### Prompt
Write back every line of the listing exactly, excluding images.

### Data
☆ ☆ ☆ ☆
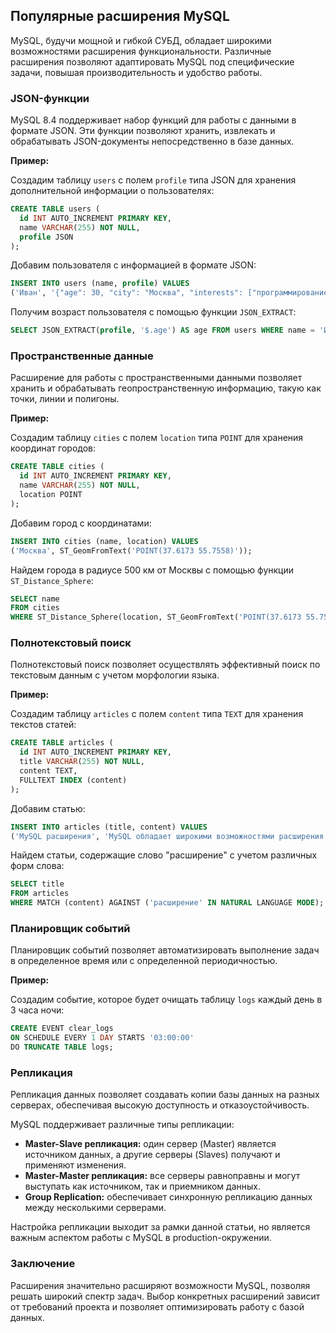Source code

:## Популярные расширения MySQL

MySQL, будучи мощной и гибкой СУБД, обладает широкими возможностями расширения функциональности. Различные расширения позволяют адаптировать MySQL под специфические задачи, повышая производительность и удобство работы.

### JSON-функции

MySQL 8.4 поддерживает набор функций для работы с данными в формате JSON. Эти функции позволяют хранить, извлекать и обрабатывать JSON-документы непосредственно в базе данных. 

**Пример:**

Создадим таблицу `users` с полем `profile` типа JSON для хранения дополнительной информации о пользователях:

```sql
CREATE TABLE users (
  id INT AUTO_INCREMENT PRIMARY KEY,
  name VARCHAR(255) NOT NULL,
  profile JSON
);
```

Добавим пользователя с информацией в формате JSON:

```sql
INSERT INTO users (name, profile) VALUES 
('Иван', '{"age": 30, "city": "Москва", "interests": ["программирование", "музыка"]}');
```

Получим возраст пользователя с помощью функции `JSON_EXTRACT`:

```sql
SELECT JSON_EXTRACT(profile, '$.age') AS age FROM users WHERE name = 'Иван';
```

### Пространственные данные

Расширение для работы с пространственными данными позволяет хранить и обрабатывать геопространственную информацию, такую как точки, линии и полигоны. 

**Пример:**

Создадим таблицу `cities` с полем `location` типа `POINT` для хранения координат городов:

```sql
CREATE TABLE cities (
  id INT AUTO_INCREMENT PRIMARY KEY,
  name VARCHAR(255) NOT NULL,
  location POINT
);
```

Добавим город с координатами:

```sql
INSERT INTO cities (name, location) VALUES 
('Москва', ST_GeomFromText('POINT(37.6173 55.7558)'));
```

Найдем города в радиусе 500 км от Москвы с помощью функции `ST_Distance_Sphere`:

```sql
SELECT name 
FROM cities 
WHERE ST_Distance_Sphere(location, ST_GeomFromText('POINT(37.6173 55.7558)')) <= 500000;
```

### Полнотекстовый поиск

Полнотекстовый поиск позволяет осуществлять эффективный поиск по текстовым данным с учетом морфологии языка. 

**Пример:**

Создадим таблицу `articles` с полем `content` типа `TEXT` для хранения текстов статей:

```sql
CREATE TABLE articles (
  id INT AUTO_INCREMENT PRIMARY KEY,
  title VARCHAR(255) NOT NULL,
  content TEXT,
  FULLTEXT INDEX (content)
);
```

Добавим статью:

```sql
INSERT INTO articles (title, content) VALUES 
('MySQL расширения', 'MySQL обладает широкими возможностями расширения функциональности.');
```

Найдем статьи, содержащие слово "расширение" с учетом различных форм слова:

```sql
SELECT title 
FROM articles 
WHERE MATCH (content) AGAINST ('расширение' IN NATURAL LANGUAGE MODE); 
```

### Планировщик событий

Планировщик событий позволяет автоматизировать выполнение задач в определенное время или с определенной периодичностью.

**Пример:**

Создадим событие, которое будет очищать таблицу `logs` каждый день в 3 часа ночи:

```sql
CREATE EVENT clear_logs 
ON SCHEDULE EVERY 1 DAY STARTS '03:00:00'
DO TRUNCATE TABLE logs;
```

### Репликация

Репликация данных позволяет создавать копии базы данных на разных серверах, обеспечивая высокую доступность и отказоустойчивость.

MySQL поддерживает различные типы репликации:

* **Master-Slave репликация:** один сервер (Master) является источником данных, а другие серверы (Slaves) получают и применяют изменения.
* **Master-Master репликация:** все серверы равноправны и могут выступать как источником, так и приемником данных.
* **Group Replication:** обеспечивает синхронную репликацию данных между несколькими серверами.

Настройка репликации выходит за рамки данной статьи, но является важным аспектом работы с MySQL в production-окружении.

### Заключение

Расширения значительно расширяют возможности MySQL, позволяя решать широкий спектр задач. Выбор конкретных расширений зависит от требований проекта и позволяет оптимизировать работу с базой данных.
☆ ☆ ☆ ☆
### Task result
Source code

:## Популярные расширения MySQL

MySQL, будучи мощной и гибкой СУБД, обладает широкими возможностями расширения функциональности. Различные расширения позволяют адаптировать MySQL под специфические задачи, повышая производительность и удобство работы.

### JSON-функции

MySQL 8.4 поддерживает набор функций для работы с данными в формате JSON. Эти функции позволяют хранить, извлекать и обрабатывать JSON-документы непосредственно в базе данных. 

**Пример:**

Создадим таблицу `users` с полем `profile` типа JSON для хранения дополнительной информации о пользователях:

```sql
CREATE TABLE users (
  id INT AUTO_INCREMENT PRIMARY KEY,
  name VARCHAR(255) NOT NULL,
  profile JSON
);
```

Добавим пользователя с информацией в формате JSON:

```sql
INSERT INTO users (name, profile) VALUES 
('Иван', '{"age": 30, "city": "Москва", "interests": ["программирование", "музыка"]}');
```

Получим возраст пользователя с помощью функции `JSON_EXTRACT`:

```sql
SELECT JSON_EXTRACT(profile, '$.age') AS age FROM users WHERE name = 'Иван';
```

### Пространственные данные

Расширение для работы с пространственными данными позволяет хранить и обрабатывать геопространственную информацию, такую как точки, линии и полигоны. 

**Пример:**

Создадим таблицу `cities` с полем `location` типа `POINT` для хранения координат городов:

```sql
CREATE TABLE cities (
  id INT AUTO_INCREMENT PRIMARY KEY,
  name VARCHAR(255) NOT NULL,
  location POINT
);
```

Добавим город с координатами:

```sql
INSERT INTO cities (name, location) VALUES 
('Москва', ST_GeomFromText('POINT(37.6173 55.7558)'));
```

Найдем города в радиусе 500 км от Москвы с помощью функции `ST_Distance_Sphere`:

```sql
SELECT name 
FROM cities 
WHERE ST_Distance_Sphere(location, ST_GeomFromText('POINT(37.6173 55.7558)')) <= 500000;
```

### Полнотекстовый поиск

Полнотекстовый поиск позволяет осуществлять эффективный поиск по текстовым данным с учетом морфологии языка. 

**Пример:**

Создадим таблицу `articles` с полем `content` типа `TEXT` для хранения текстов статей:

```sql
CREATE TABLE articles (
  id INT AUTO_INCREMENT PRIMARY KEY,
  title VARCHAR(255) NOT NULL,
  content TEXT,
  FULLTEXT INDEX (content)
);
```

Добавим статью:

```sql
INSERT INTO articles (title, content) VALUES 
('MySQL расширения', 'MySQL обладает широкими возможностями расширения функциональности.');
```

Найдем статьи, содержащие слово "расширение" с учетом различных форм слова:

```sql
SELECT title 
FROM articles 
WHERE MATCH (content) AGAINST ('расширение' IN NATURAL LANGUAGE MODE); 
```

### Планировщик событий

Планировщик событий позволяет автоматизировать выполнение задач в определенное время или с определенной периодичностью.

**Пример:**

Создадим событие, которое будет очищать таблицу `logs` каждый день в 3 часа ночи:

```sql
CREATE EVENT clear_logs 
ON SCHEDULE EVERY 1 DAY STARTS '03:00:00'
DO TRUNCATE TABLE logs;
```

### Репликация

Репликация данных позволяет создавать копии базы данных на разных серверах, обеспечивая высокую доступность и отказоустойчивость.

MySQL поддерживает различные типы репликации:

* **Master-Slave репликация:** один сервер (Master) является источником данных, а другие серверы (Slaves) получают и применяют изменения.
* **Master-Master репликация:** все серверы равноправны и могут выступать как источником, так и приемником данных.
* **Group Replication:** обеспечивает синхронную репликацию данных между несколькими серверами.

Настройка репликации выходит за рамки данной статьи, но является важным аспектом работы с MySQL в production-окружении.

### Заключение

Расширения значительно расширяют возможности MySQL, позволяя решать широкий спектр задач. Выбор конкретных расширений зависит от требований проекта и позволяет оптимизировать работу с базой данных.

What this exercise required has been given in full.